Когда крепости не сдаются
Шрифт:
Пылающее небо лежит на крепости, приникая к ее развалинам, к торчащим вверх стропилам и балкам снесенных крыш. Пожар кончается: пламени уже нет; но между кирпичами ползают желто-синие огоньки, кирпичи трещат, источая нестерпимый жар. Смрад трупов, горячая, почти огненная пыль от падающих и рассыпающихся зданий, тошнотворный вкус крови на губах… Но и сегодня то в одном, то в другом углу крепости, где гитлеровцы уже распоряжаются, как хозяева, нет-нет да и прогремит перестрелка. В окопах, казематах, отсеках еще сидят советские бойцы. У многих нет патронов. Они дерутся врукопашь…
Пленных и раненых «победители» собирают в подвалах форта Сикорского. Составляются списки. Идут непрерывные переклички. Постоянно кого-то недосчитываются. Начальники кричат, грозят. Вот исчезли двое. Куда? Как? Непостижимо. Но они еще ночью сговаривались. «А не трус ты?» — «Я в Красной Армии служу. Понятно?» Кого-то расстреливают во рвах около кирпичного завода. Расстреливают уже и за Бугом, в районе Тересполя, и в лагерях близ Острова Мазовецкого.
Люди в грязных и рваных гимнастерках, а то и просто в рубахах, сквозь дыры которых глядят обтянутые черной кожей острые ребра, строятся к выводу из цитадели. К ним пристраиваются женщины с детьми. Пленных окружает сдвоенный конвой СС в черных мундирах. Конвоем начальствует старший ефрейтор СС с черными петлицами на воротнике, медалью за Нарвик и холодно-равнодушным, тусклым взглядом бутылочного цвета глаз. Зовут ефрейтора Теодор Гунст. Он — потомственный берлинский слесарь. И он и покойный отец его были когда-то социал-демократами. Но все это кончилось, прошло, испарилось из архива неверной памяти. Да, встречались в Германии и такие социал-демократы, для которых нация была превыше всего. Самый бурно-пламенный звериный шовинизм то и дело выбивался из этих людей наружу. И в конце концов выбился. Всякий мало-мальски порядочный немецкий рабочий, имевший дело с Теодором Гунстом при фашизме, не колеблясь, говорит о нем: «Сволочь!» А сам Гунст, с кем бы и о чем бы ему ни пришлось толковать, тотчас приплетает к своей речи «Landesvater'a» [67] — так «сволочь» титулует Гитлера, — и тогда все кругом умолкает.
67
Отец народа (нем.).
Гунст выводит отряд пленных на бугский мост. Детям трудно идти по шпалам. Бойцы подхватывают их и несут. Одни раненые поддерживают других. Несколько бойцов почти тащат на себе тяжело раненого высокого и широкоплечего человека с седой головой. Это — Юханцев. Обе руки его прострелены и крепко закручены проволокой за спиной. Лицо залито кровью. Рядом с ним — жена и дочь. «Сволочь» то и дело поглядывает на эту группу. Гунсту известно, что седоголовый был самым главным и самым опасным в крепости коммунистом. И хоть сейчас ему оставлена только одна единственная возможность — брести на смерть, но Гунст хорошо знает, что такое большевики. Поэтому он полон предусмотрительности и настороженной злобы, и в тусклых глазах его явственно мерцает страшный огонек. Он вспоминает надписи на стенах крепости: «Умрем, а не уйдем!» и думает: «Ага! Уходишь живым, а умрешь лишь ночью…»

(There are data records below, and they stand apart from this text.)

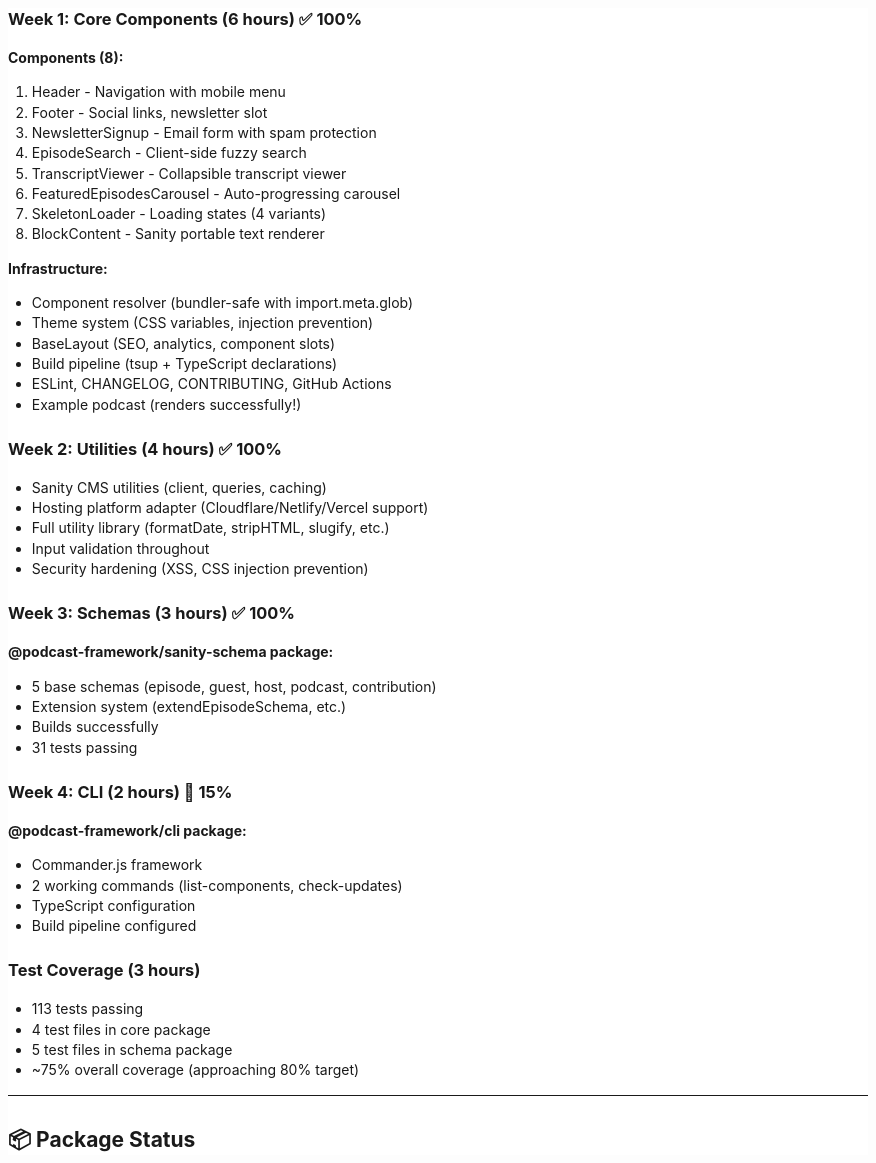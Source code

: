 ### **Week 1: Core Components** (6 hours) ✅ 100%
**Components (8):**
1. Header - Navigation with mobile menu
2. Footer - Social links, newsletter slot
3. NewsletterSignup - Email form with spam protection
4. EpisodeSearch - Client-side fuzzy search
5. TranscriptViewer - Collapsible transcript viewer
6. FeaturedEpisodesCarousel - Auto-progressing carousel
7. SkeletonLoader - Loading states (4 variants)
8. BlockContent - Sanity portable text renderer

**Infrastructure:**
- Component resolver (bundler-safe with import.meta.glob)
- Theme system (CSS variables, injection prevention)
- BaseLayout (SEO, analytics, component slots)
- Build pipeline (tsup + TypeScript declarations)
- ESLint, CHANGELOG, CONTRIBUTING, GitHub Actions
- Example podcast (renders successfully!)

### **Week 2: Utilities** (4 hours) ✅ 100%
- Sanity CMS utilities (client, queries, caching)
- Hosting platform adapter (Cloudflare/Netlify/Vercel support)
- Full utility library (formatDate, stripHTML, slugify, etc.)
- Input validation throughout
- Security hardening (XSS, CSS injection prevention)

### **Week 3: Schemas** (3 hours) ✅ 100%
**@podcast-framework/sanity-schema package:**
- 5 base schemas (episode, guest, host, podcast, contribution)
- Extension system (extendEpisodeSchema, etc.)
- Builds successfully
- 31 tests passing

### **Week 4: CLI** (2 hours) 🔄 15%
**@podcast-framework/cli package:**
- Commander.js framework
- 2 working commands (list-components, check-updates)
- TypeScript configuration
- Build pipeline configured

### **Test Coverage** (3 hours)
- 113 tests passing
- 4 test files in core package
- 5 test files in schema package
- ~75% overall coverage (approaching 80% target)

---

## 📦 Package Status
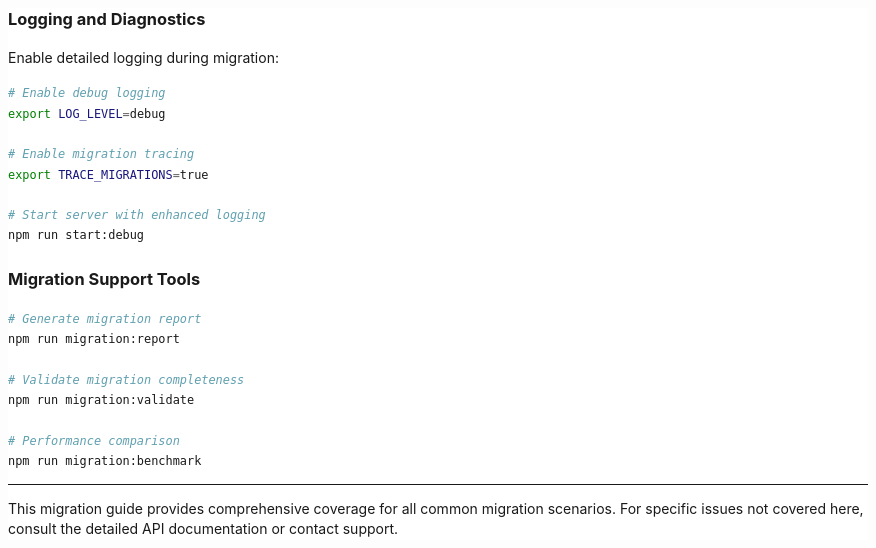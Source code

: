 ### Logging and Diagnostics

Enable detailed logging during migration:

```bash
# Enable debug logging
export LOG_LEVEL=debug

# Enable migration tracing
export TRACE_MIGRATIONS=true

# Start server with enhanced logging
npm run start:debug
```

### Migration Support Tools

```bash
# Generate migration report
npm run migration:report

# Validate migration completeness
npm run migration:validate

# Performance comparison
npm run migration:benchmark
```

---

This migration guide provides comprehensive coverage for all common migration scenarios. For specific issues not covered here, consult the detailed API documentation or contact support.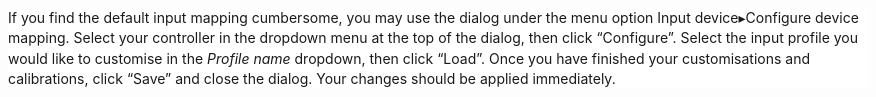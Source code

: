 If you find the default input mapping cumbersome, you may use the dialog under the menu option <span class="menu-seq"><span class="gui-menu">Input device</span><span class="gui-link">▸</span><span class="gui-menu">Configure device mapping</span></span>.  Select your controller in the dropdown menu at the top of the dialog, then click “Configure”.  Select the input profile you would like to customise in the *Profile name* dropdown, then click “Load”.  Once you have finished your customisations and calibrations, click “Save” and close the dialog.  Your changes should be applied immediately.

Нет ничего удивительного, что о том же самом думает и Юханцев. Да, он говорил: «Умрем, а не уйдем!» И люди повторяли за ним, писали на стенах свою клятву и умирали, только бы не попасть в руки врага живыми. Юханцев страстно хотел для себя точно такого же конца. Но вместо этого слабеющие ноги все дальше и дальше уносят его от места, с которого он не должен был сойти. Юханцев чувствовал, как в мозгу его бьется пульс. Мысль его судорожно работала. Да, он идет на смерть. Но смерти предшествует плен Комиссар Юханцев в плену… в плену! Пульс перестал биться в мозгу: мысли были додуманы. Юханцев повернулся к жене. Дорогое, нежное лицо, которое он так долго и сильно любил, было бело, как стеклянный абажур на ночной лампе, и так же просвечивал сквозь его бледность теплый блеск. Юханцеву показалось, что никогда, ни до женитьбы, ни после, он не любил своей Нади с такой полнотой чувства, как в эту последнюю минуту. Это дало ему силу рвануться к ней и поцеловать, устояв на ногах. Надежда Александровна смотрела на него с ужасом и радостью. «Она знает… знает…» — мелькнуло у него в голове. Еще быстрее он поцеловал дочь. Гунст что-то кричал сиплым угрожающим голосом. Юханцев стремительно шагнул к перилам моста, под которым, рябя на легком ветерке и сверкая серебряными гребешками волнующихся струй, тихо катился Буг, еще стремительнее перекинул через перила ногу, другую и камнем полетел вниз…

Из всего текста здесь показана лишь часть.